Problem to solve :: Where a line of the following data contains the string "mirror", include it in the tally. Report the total alone.

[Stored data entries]
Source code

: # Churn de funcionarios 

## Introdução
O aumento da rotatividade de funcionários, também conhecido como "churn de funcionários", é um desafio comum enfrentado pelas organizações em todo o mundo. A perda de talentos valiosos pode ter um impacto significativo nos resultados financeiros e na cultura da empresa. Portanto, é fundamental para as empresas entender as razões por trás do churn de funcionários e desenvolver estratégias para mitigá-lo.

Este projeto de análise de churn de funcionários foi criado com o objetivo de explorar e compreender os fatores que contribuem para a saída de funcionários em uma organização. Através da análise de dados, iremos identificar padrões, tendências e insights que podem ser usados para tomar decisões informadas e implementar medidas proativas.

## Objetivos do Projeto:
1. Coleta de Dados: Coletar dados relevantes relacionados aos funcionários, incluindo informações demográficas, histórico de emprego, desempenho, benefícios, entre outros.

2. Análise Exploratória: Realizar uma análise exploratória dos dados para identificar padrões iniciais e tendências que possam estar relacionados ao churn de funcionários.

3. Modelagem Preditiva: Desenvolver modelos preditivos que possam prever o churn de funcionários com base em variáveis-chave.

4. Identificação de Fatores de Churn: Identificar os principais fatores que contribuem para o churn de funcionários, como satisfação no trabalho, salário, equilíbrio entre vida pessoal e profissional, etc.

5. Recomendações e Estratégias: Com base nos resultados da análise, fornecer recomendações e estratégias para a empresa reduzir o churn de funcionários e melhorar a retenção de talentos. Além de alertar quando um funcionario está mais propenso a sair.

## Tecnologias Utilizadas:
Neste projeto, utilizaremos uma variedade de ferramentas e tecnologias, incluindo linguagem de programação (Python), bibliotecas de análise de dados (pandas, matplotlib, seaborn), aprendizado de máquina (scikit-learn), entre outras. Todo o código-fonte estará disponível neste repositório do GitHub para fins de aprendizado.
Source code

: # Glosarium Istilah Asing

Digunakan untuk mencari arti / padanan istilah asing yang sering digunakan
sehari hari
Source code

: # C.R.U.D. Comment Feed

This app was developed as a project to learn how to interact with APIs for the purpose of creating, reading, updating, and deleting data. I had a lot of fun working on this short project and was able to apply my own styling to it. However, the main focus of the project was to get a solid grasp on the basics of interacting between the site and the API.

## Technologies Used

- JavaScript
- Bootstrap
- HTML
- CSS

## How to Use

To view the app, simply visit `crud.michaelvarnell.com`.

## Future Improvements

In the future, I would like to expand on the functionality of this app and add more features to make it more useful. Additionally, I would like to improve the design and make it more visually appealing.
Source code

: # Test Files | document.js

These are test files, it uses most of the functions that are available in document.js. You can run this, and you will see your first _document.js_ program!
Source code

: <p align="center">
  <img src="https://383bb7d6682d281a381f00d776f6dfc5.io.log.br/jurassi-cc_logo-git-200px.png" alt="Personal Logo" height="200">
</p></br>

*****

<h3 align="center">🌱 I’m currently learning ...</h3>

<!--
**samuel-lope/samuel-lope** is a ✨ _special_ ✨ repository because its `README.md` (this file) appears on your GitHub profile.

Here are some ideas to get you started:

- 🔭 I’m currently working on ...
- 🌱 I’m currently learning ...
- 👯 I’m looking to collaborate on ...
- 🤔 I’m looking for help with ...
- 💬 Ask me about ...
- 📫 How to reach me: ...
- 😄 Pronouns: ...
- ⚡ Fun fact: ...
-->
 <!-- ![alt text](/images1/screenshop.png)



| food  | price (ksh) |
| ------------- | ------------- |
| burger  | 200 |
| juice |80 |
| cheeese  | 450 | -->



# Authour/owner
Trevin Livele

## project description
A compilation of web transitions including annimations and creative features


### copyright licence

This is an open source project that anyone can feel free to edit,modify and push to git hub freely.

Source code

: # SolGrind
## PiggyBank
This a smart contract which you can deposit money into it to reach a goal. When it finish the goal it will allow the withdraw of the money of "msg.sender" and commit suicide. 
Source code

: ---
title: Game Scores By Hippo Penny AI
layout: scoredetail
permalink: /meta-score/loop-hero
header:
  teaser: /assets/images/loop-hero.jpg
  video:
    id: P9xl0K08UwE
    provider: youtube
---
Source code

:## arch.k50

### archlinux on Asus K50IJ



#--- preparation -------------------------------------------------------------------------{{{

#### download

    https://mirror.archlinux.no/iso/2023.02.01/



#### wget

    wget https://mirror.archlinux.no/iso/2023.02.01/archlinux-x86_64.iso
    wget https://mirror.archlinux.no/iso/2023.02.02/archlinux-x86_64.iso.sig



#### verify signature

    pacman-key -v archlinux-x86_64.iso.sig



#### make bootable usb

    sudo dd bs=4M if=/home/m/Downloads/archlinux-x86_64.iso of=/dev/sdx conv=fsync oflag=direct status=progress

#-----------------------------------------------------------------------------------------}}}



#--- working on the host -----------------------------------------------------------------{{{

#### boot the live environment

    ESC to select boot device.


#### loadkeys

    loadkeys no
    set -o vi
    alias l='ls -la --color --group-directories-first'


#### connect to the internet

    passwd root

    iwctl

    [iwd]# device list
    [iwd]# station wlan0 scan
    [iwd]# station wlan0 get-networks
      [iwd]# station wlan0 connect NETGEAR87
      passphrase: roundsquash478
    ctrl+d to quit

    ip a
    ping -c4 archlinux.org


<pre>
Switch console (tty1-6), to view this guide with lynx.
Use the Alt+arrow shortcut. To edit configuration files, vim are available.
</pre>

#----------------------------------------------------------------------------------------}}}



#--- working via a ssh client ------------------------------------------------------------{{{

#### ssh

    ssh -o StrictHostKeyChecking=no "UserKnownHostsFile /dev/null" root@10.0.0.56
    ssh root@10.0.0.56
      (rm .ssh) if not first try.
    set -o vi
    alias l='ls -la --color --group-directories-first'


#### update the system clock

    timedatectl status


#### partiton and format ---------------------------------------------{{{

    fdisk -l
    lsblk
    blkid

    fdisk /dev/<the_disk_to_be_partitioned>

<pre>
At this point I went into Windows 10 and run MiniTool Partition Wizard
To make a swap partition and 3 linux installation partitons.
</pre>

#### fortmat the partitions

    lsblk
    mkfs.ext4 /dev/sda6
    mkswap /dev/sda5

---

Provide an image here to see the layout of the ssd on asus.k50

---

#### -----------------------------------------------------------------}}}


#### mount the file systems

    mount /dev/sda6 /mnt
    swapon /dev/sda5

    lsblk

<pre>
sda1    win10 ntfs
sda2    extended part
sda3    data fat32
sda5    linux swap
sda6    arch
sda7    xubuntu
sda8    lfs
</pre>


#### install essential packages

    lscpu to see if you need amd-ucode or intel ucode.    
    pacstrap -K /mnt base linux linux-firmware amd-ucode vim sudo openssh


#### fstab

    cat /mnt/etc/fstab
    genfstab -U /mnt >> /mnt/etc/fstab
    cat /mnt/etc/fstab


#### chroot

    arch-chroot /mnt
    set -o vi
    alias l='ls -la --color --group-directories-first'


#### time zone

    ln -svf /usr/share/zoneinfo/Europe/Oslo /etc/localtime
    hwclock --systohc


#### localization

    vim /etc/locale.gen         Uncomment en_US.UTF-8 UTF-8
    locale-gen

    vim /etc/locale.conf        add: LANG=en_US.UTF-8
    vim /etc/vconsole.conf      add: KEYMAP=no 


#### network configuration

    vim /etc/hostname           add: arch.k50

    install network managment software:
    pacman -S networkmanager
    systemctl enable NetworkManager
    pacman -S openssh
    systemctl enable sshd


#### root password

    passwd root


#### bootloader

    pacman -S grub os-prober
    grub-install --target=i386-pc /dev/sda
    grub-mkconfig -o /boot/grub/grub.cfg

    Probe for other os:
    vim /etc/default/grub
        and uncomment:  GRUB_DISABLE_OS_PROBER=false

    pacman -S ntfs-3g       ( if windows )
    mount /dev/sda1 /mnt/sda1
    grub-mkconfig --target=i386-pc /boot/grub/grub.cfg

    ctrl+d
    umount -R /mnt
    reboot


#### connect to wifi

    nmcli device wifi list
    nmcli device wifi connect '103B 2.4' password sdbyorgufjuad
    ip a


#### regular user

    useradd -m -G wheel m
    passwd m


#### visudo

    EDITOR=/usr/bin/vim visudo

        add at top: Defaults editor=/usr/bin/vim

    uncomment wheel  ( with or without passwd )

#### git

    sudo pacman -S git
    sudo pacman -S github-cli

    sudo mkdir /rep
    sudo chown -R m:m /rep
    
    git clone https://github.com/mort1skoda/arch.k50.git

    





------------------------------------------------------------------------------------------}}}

Final answer :: 3